(Extracted records)
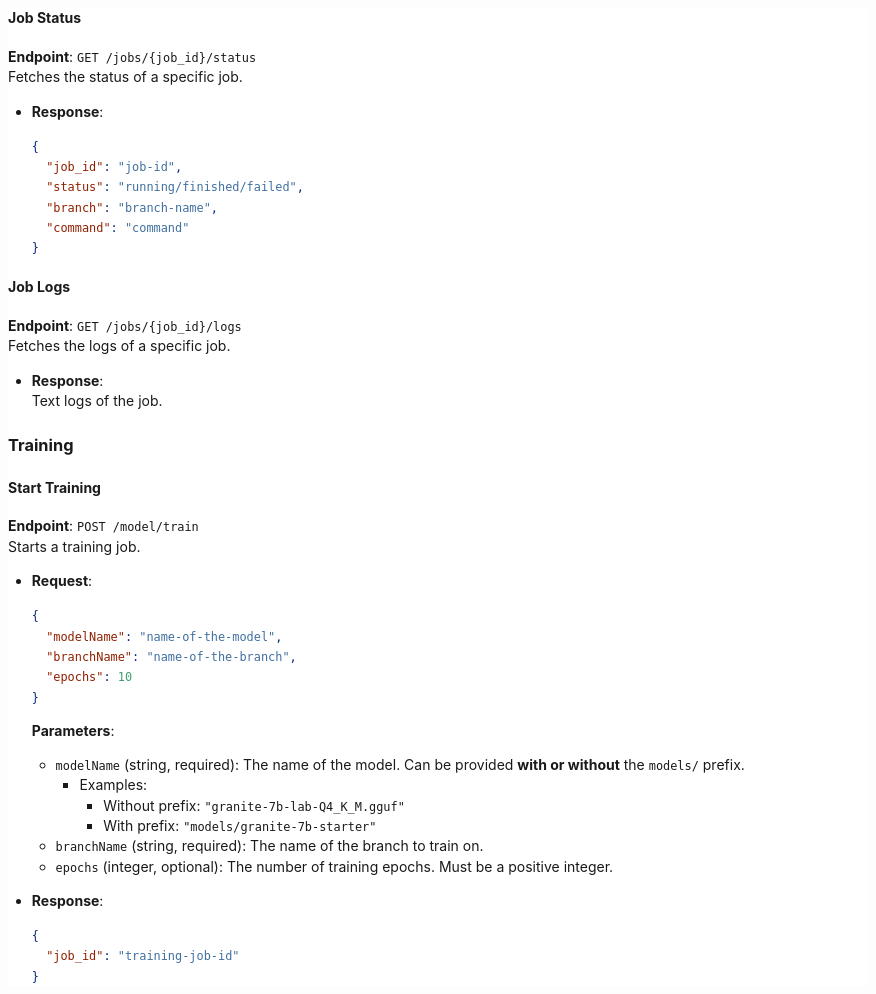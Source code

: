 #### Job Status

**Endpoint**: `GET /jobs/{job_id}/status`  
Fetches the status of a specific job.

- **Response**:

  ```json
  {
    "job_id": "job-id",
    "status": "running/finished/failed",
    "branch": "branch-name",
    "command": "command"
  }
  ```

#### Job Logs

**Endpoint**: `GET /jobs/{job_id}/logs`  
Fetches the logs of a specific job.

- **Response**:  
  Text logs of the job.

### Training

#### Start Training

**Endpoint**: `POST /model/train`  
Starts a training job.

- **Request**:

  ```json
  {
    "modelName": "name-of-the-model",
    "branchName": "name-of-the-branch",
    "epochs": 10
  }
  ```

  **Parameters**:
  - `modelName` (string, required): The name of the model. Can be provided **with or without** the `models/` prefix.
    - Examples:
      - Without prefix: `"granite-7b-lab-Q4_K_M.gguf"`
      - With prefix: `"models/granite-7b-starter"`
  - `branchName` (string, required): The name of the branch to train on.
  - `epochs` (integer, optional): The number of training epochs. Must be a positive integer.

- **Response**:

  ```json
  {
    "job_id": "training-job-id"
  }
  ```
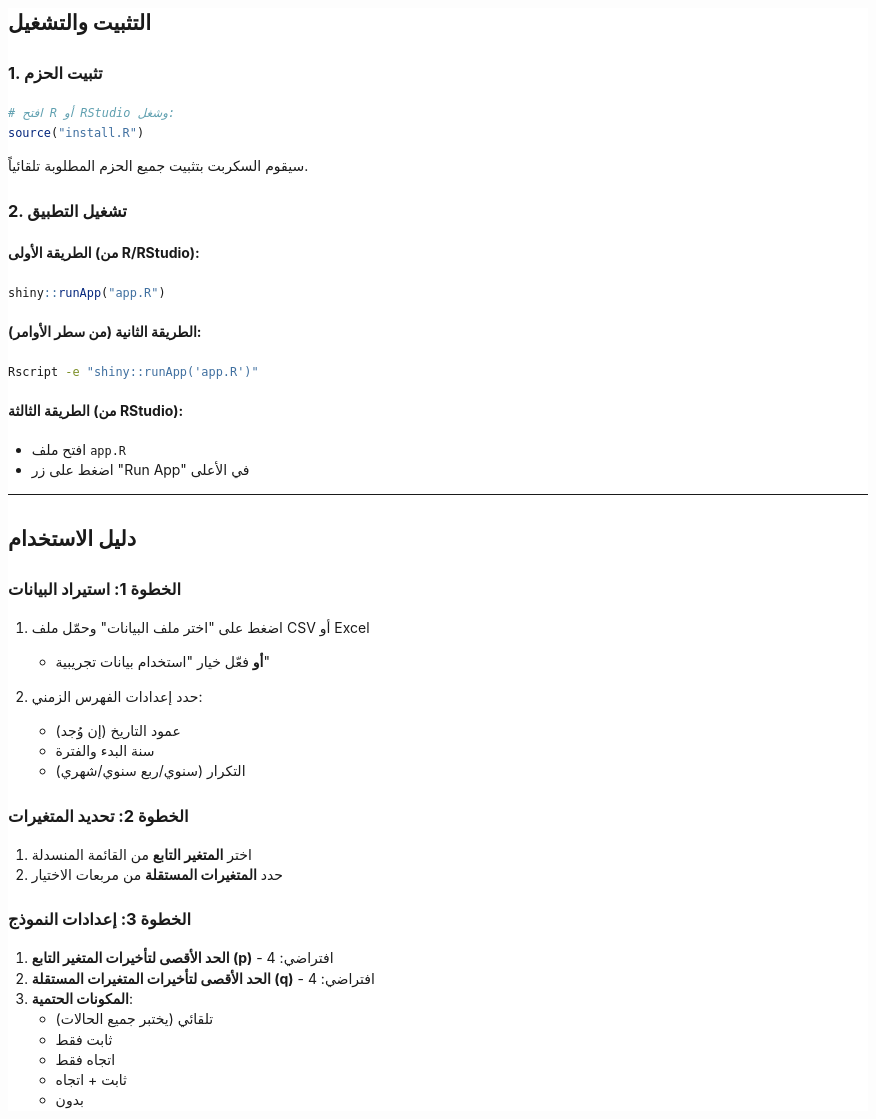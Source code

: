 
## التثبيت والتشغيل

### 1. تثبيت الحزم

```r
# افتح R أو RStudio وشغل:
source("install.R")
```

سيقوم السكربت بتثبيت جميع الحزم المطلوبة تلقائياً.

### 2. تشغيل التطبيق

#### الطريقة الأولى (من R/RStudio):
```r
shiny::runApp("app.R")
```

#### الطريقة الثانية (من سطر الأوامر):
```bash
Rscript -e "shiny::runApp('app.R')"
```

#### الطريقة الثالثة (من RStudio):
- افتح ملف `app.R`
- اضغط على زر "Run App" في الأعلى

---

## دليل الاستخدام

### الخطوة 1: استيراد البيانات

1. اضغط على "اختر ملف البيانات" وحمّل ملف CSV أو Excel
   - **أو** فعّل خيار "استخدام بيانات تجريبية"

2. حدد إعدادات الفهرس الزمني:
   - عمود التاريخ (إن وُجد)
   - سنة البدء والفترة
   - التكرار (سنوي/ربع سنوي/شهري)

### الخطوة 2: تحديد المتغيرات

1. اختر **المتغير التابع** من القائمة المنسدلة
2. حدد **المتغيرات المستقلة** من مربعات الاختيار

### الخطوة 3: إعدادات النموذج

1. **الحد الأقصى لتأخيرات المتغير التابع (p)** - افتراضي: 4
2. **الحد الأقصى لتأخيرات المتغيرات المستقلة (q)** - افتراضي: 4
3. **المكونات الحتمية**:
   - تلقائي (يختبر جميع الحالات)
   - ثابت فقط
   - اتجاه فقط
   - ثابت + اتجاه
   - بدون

What you have to do. Retype exactly, and only, the lines above from the one where "1. اختر **المتغير" occurs up to and including the one where "2. **الحد الأقصى" occurs.

Task answer.
1. اختر **المتغير التابع** من القائمة المنسدلة
2. حدد **المتغيرات المستقلة** من مربعات الاختيار

### الخطوة 3: إعدادات النموذج

1. **الحد الأقصى لتأخيرات المتغير التابع (p)** - افتراضي: 4
2. **الحد الأقصى لتأخيرات المتغيرات المستقلة (q)** - افتراضي: 4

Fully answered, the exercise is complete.